* [BRIEF]:
Keep the wording of the records intact as you retype them, and omit every image.
-- SUPPLIED INFORMATION follows --
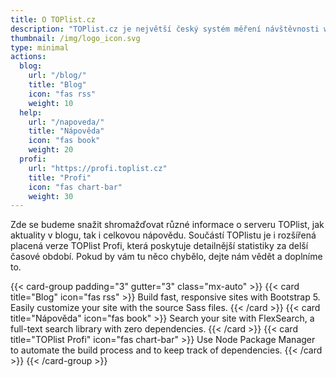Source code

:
 ```yaml
---
title: O TOPlist.cz
description: "TOPlist.cz je největší český systém měření návštěvnosti webů. Měříme více než 10 milionu návštěvníků ze všech zemí denně. Naše služby využívá více než 1 000 000 webů."
thumbnail: /img/logo_icon.svg
type: minimal
actions:
  blog:
    url: "/blog/"
    title: "Blog"
    icon: "fas rss"
    weight: 10
  help:
    url: "/napoveda/"
    title: "Nápověda"
    icon: "fas book"
    weight: 20
  profi:
    url: "https://profi.toplist.cz"
    title: "Profi"
    icon: "fas chart-bar"
    weight: 30
---
```

Zde se budeme snažit shromažďovat různé informace o serveru TOPlist, jak aktuality v blogu, tak i celkovou nápovědu. Součástí TOPlistu je i rozšířená placená verze TOPlist Profi, která poskytuje detailnější statistiky za delší časové období. Pokud by vám tu něco chybělo, dejte nám vědět a doplníme to.

{{< card-group padding="3" gutter="3" class="mx-auto" >}}
    {{< card title="Blog" icon="fas rss" >}}
        Build fast, responsive sites with Bootstrap 5. Easily customize your site with the
        source Sass files.
    {{< /card >}}
    {{< card title="Nápověda" icon="fas book" >}}
        Search your site with FlexSearch, a full-text search library with zero dependencies.
    {{< /card >}}
    {{< card title="TOPlist Profi" icon="fas chart-bar" >}}
        Use Node Package Manager to automate the build process and to keep track of
        dependencies.
    {{< /card >}}
{{< /card-group >}}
-- SUPPLIED INFORMATION concluded --
* [SOLVED PROBLEM]:
Source code

:
 ```yaml
---
title: O TOPlist.cz
description: "TOPlist.cz je největší český systém měření návštěvnosti webů. Měříme více než 10 milionu návštěvníků ze všech zemí denně. Naše služby využívá více než 1 000 000 webů."
thumbnail: /img/logo_icon.svg
type: minimal
actions:
  blog:
    url: "/blog/"
    title: "Blog"
    icon: "fas rss"
    weight: 10
  help:
    url: "/napoveda/"
    title: "Nápověda"
    icon: "fas book"
    weight: 20
  profi:
    url: "https://profi.toplist.cz"
    title: "Profi"
    icon: "fas chart-bar"
    weight: 30
---
```

Zde se budeme snažit shromažďovat různé informace o serveru TOPlist, jak aktuality v blogu, tak i celkovou nápovědu. Součástí TOPlistu je i rozšířená placená verze TOPlist Profi, která poskytuje detailnější statistiky za delší časové období. Pokud by vám tu něco chybělo, dejte nám vědět a doplníme to.

{{< card-group padding="3" gutter="3" class="mx-auto" >}}
    {{< card title="Blog" icon="fas rss" >}}
        Build fast, responsive sites with Bootstrap 5. Easily customize your site with the
        source Sass files.
    {{< /card >}}
    {{< card title="Nápověda" icon="fas book" >}}
        Search your site with FlexSearch, a full-text search library with zero dependencies.
    {{< /card >}}
    {{< card title="TOPlist Profi" icon="fas chart-bar" >}}
        Use Node Package Manager to automate the build process and to keep track of
        dependencies.
    {{< /card >}}
{{< /card-group >}}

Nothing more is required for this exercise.